Records to use >>
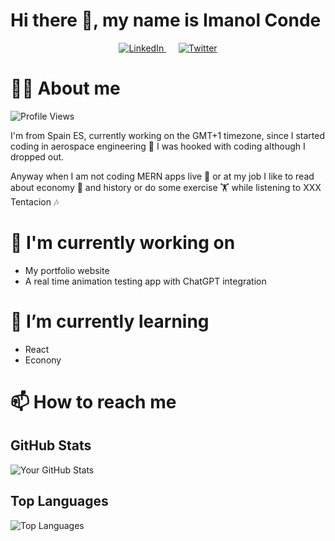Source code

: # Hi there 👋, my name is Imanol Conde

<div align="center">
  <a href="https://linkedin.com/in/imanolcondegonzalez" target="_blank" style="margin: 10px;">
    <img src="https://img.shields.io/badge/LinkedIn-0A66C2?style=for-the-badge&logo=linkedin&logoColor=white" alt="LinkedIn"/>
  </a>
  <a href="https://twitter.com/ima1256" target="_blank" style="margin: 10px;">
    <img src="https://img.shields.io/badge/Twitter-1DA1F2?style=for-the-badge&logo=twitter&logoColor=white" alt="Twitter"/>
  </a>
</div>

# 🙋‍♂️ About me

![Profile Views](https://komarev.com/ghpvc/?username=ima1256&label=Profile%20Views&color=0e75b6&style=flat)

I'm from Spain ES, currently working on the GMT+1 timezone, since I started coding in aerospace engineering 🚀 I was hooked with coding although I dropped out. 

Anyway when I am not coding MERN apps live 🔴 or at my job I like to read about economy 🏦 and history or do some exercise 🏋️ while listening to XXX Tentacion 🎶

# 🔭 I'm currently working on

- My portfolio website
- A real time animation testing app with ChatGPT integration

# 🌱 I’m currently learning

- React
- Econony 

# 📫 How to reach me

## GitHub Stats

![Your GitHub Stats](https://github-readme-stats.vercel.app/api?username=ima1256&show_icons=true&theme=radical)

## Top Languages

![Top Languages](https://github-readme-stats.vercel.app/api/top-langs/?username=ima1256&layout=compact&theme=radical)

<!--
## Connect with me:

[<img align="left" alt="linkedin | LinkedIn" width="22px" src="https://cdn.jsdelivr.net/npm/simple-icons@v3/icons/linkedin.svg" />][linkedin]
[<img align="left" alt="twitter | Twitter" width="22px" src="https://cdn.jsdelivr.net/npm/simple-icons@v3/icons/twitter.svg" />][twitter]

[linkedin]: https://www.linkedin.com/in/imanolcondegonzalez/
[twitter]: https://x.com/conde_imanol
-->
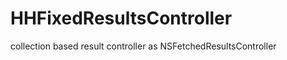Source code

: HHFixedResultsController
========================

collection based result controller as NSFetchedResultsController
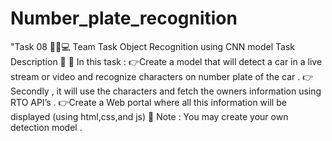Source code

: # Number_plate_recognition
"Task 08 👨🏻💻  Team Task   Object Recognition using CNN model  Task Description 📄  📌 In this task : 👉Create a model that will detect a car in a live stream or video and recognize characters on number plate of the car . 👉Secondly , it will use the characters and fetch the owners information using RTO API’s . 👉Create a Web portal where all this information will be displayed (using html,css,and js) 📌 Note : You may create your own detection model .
---
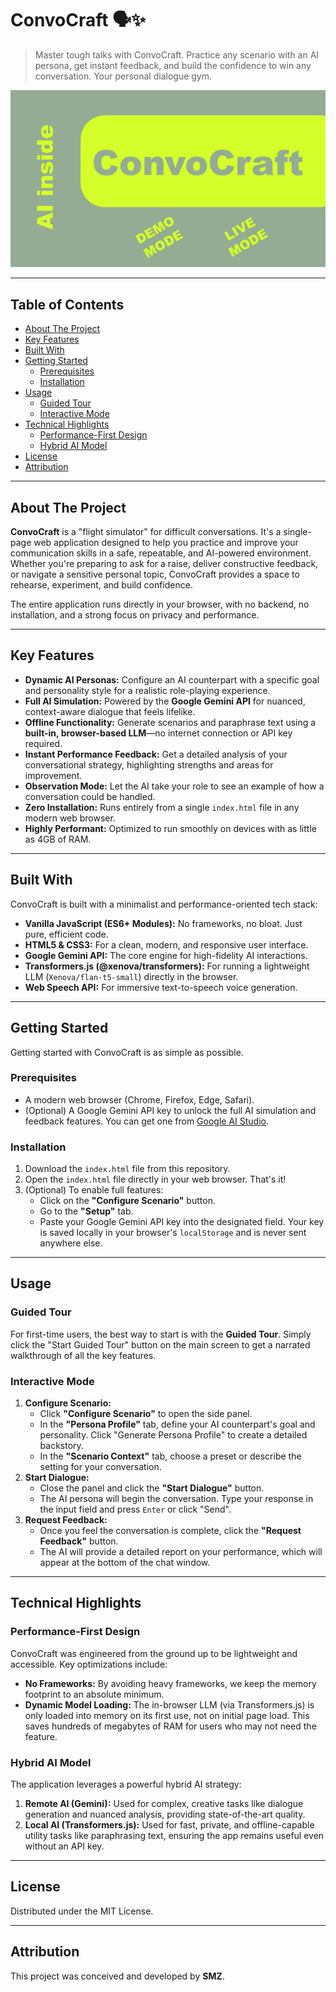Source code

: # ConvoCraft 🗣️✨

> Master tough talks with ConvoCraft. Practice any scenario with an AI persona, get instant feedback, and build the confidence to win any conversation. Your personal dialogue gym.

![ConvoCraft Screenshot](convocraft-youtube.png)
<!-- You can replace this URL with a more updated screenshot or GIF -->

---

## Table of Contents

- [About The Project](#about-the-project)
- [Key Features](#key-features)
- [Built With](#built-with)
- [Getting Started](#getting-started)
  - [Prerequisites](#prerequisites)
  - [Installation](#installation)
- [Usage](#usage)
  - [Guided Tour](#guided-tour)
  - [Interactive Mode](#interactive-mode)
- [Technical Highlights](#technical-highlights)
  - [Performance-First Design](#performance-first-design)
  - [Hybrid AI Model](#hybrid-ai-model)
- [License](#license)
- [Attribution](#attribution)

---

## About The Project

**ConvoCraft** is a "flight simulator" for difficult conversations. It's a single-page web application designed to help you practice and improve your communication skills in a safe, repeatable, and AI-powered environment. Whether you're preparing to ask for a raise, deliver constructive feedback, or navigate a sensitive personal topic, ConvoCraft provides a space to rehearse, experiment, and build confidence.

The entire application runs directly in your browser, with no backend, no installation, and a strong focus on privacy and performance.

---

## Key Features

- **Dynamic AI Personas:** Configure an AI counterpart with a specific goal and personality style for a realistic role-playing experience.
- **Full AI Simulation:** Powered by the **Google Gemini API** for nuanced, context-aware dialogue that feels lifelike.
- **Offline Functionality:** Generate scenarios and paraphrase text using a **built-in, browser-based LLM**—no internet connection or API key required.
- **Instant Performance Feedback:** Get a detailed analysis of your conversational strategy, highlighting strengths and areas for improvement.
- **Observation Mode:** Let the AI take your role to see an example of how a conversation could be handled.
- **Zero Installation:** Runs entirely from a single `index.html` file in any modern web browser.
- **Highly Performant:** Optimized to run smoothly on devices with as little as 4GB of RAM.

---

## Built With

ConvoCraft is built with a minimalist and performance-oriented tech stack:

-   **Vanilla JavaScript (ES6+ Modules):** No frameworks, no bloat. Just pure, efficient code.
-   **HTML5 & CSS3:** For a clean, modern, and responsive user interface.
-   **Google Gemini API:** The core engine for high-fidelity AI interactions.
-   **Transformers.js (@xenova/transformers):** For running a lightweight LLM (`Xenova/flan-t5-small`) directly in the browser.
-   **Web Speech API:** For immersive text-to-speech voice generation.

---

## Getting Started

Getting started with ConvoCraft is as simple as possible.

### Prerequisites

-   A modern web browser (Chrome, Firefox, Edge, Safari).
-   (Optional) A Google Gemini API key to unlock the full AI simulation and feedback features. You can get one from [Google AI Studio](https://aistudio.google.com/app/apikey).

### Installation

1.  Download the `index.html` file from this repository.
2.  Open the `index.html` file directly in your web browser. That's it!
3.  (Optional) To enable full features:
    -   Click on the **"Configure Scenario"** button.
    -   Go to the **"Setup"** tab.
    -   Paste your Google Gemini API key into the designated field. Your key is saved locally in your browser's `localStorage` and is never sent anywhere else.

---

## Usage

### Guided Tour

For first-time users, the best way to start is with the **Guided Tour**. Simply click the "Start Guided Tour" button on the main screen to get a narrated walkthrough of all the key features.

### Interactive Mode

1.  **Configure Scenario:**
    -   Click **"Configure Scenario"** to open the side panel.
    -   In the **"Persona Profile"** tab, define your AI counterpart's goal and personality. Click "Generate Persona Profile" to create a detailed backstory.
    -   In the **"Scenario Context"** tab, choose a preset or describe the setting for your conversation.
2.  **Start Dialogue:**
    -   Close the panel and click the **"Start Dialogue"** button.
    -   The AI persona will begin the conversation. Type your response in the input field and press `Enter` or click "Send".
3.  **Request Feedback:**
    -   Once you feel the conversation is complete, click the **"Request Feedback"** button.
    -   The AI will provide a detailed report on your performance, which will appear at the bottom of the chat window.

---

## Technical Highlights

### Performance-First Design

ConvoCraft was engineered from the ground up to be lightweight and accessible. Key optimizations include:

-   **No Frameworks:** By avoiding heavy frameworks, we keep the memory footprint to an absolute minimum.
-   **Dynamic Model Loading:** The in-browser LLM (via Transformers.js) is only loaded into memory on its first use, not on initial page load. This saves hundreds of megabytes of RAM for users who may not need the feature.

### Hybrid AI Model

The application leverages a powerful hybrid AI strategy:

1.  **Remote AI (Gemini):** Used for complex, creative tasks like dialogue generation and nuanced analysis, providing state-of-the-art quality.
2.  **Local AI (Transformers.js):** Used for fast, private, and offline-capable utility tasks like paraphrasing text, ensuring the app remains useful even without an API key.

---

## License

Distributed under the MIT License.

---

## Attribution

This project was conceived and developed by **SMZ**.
* * *
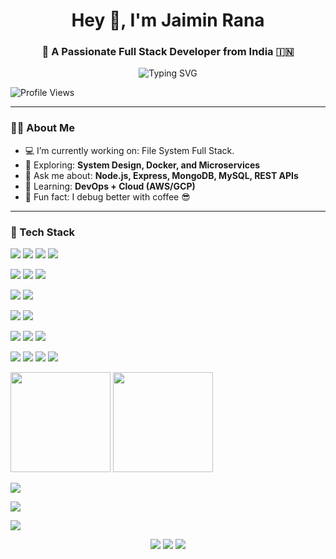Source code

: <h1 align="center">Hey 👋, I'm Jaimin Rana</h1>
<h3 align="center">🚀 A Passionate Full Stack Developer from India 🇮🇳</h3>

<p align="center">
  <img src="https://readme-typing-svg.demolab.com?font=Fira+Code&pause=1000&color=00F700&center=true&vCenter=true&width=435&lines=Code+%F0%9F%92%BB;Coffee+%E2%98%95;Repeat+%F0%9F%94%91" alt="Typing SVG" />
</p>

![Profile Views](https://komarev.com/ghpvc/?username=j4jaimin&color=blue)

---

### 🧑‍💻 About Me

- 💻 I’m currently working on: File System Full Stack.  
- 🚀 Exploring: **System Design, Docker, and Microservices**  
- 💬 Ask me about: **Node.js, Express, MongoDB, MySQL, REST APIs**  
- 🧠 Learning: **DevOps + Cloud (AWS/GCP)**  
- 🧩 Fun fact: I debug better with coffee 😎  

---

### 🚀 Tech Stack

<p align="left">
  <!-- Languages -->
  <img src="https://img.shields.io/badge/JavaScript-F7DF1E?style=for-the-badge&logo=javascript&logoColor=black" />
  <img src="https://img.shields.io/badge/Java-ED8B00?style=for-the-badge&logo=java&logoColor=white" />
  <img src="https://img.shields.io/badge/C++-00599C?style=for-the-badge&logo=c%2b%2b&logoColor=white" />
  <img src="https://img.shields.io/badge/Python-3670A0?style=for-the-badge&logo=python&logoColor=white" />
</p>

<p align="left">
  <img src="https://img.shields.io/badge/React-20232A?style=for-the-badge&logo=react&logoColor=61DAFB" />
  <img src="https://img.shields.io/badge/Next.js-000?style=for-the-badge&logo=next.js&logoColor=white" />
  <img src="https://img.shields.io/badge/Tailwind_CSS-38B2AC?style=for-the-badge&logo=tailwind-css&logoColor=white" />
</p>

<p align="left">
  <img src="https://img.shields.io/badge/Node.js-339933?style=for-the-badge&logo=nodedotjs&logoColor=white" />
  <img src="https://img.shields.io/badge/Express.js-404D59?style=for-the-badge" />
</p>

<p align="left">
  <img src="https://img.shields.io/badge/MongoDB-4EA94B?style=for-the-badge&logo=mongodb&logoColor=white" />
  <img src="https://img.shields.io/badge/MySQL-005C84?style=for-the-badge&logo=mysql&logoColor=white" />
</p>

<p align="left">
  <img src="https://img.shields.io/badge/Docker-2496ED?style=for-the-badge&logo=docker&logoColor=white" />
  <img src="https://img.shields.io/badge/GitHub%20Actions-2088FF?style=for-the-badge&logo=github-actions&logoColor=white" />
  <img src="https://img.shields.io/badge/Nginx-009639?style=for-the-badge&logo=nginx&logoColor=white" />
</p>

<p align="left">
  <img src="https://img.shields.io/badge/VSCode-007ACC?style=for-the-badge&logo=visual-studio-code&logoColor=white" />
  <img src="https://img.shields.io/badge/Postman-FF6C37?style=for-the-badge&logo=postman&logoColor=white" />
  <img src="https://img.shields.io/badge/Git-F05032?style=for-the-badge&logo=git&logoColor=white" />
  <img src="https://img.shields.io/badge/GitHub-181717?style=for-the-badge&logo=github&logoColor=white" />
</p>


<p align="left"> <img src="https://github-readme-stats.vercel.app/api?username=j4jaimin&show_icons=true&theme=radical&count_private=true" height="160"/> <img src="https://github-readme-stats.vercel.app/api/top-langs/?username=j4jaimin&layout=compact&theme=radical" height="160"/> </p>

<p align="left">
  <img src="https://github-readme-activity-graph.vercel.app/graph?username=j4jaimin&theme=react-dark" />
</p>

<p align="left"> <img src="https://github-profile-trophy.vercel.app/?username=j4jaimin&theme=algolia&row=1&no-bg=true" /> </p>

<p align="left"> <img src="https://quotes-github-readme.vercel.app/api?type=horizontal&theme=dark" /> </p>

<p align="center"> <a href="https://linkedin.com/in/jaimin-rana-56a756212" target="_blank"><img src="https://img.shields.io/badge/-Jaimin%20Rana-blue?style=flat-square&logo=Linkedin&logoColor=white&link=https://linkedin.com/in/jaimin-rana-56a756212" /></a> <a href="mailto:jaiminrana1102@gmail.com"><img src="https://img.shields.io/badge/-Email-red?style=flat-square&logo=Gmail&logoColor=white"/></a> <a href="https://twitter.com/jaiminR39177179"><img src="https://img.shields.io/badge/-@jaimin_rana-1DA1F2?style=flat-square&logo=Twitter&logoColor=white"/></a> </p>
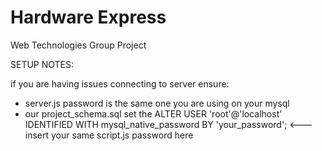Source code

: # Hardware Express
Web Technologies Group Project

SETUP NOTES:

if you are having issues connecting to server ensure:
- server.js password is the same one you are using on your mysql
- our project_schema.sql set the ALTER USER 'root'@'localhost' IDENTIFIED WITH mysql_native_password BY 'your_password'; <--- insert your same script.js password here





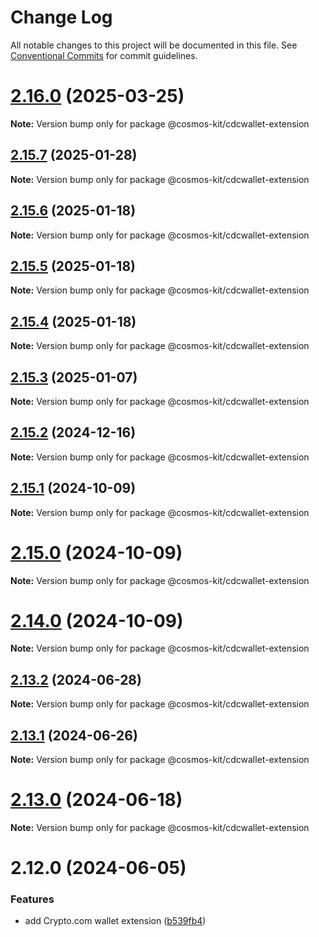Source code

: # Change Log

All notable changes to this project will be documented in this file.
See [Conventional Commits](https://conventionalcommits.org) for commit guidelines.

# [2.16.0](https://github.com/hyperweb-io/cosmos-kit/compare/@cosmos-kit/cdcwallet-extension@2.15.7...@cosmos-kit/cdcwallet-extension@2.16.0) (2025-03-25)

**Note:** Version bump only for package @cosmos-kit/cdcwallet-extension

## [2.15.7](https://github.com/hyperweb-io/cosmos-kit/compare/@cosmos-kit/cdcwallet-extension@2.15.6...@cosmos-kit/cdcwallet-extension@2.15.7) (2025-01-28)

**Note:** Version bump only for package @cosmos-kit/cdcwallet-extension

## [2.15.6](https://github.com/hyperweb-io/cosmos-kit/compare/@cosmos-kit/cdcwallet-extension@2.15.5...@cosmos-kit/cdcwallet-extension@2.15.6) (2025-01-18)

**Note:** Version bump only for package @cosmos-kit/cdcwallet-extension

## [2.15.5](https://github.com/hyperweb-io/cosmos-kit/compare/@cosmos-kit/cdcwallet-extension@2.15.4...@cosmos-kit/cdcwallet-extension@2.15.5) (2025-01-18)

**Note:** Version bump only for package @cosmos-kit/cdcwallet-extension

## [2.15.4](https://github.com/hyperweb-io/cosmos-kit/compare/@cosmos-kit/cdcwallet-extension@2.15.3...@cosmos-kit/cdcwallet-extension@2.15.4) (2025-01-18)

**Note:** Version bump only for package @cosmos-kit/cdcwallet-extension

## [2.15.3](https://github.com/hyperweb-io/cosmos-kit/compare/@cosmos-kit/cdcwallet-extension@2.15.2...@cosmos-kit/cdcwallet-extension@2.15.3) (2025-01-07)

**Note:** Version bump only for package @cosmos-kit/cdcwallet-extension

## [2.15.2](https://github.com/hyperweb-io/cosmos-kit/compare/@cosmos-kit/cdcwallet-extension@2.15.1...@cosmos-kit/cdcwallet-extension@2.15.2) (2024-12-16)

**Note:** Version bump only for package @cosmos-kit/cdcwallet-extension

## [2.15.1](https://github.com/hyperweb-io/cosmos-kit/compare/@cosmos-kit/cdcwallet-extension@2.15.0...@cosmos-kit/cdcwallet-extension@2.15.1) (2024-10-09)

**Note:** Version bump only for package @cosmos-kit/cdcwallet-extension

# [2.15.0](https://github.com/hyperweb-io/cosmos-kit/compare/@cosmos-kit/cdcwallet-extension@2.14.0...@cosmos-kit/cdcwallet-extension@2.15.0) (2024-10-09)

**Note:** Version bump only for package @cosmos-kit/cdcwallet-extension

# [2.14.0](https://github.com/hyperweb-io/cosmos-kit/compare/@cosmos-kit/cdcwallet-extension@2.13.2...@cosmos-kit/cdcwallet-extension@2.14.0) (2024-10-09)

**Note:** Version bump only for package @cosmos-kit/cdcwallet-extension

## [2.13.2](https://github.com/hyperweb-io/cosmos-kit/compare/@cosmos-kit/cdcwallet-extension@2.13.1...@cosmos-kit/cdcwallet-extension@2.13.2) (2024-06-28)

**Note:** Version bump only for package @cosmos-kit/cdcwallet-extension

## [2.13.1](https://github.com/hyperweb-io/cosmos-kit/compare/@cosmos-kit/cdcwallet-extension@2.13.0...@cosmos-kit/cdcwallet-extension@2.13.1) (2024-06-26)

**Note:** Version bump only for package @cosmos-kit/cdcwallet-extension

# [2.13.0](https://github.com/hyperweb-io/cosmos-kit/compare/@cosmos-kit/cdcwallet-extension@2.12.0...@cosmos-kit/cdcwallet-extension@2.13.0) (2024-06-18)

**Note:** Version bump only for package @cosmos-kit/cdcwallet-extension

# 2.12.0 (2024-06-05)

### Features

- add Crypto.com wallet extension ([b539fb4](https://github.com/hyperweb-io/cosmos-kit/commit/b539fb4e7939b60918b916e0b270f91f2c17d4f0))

What you have to do >> Look for the string "password" in the records, and copy every line where it is found.

Expected answer >>
- server.js password is the same one you are using on your mysql
- our project_schema.sql set the ALTER USER 'root'@'localhost' IDENTIFIED WITH mysql_native_password BY 'your_password'; <--- insert your same script.js password here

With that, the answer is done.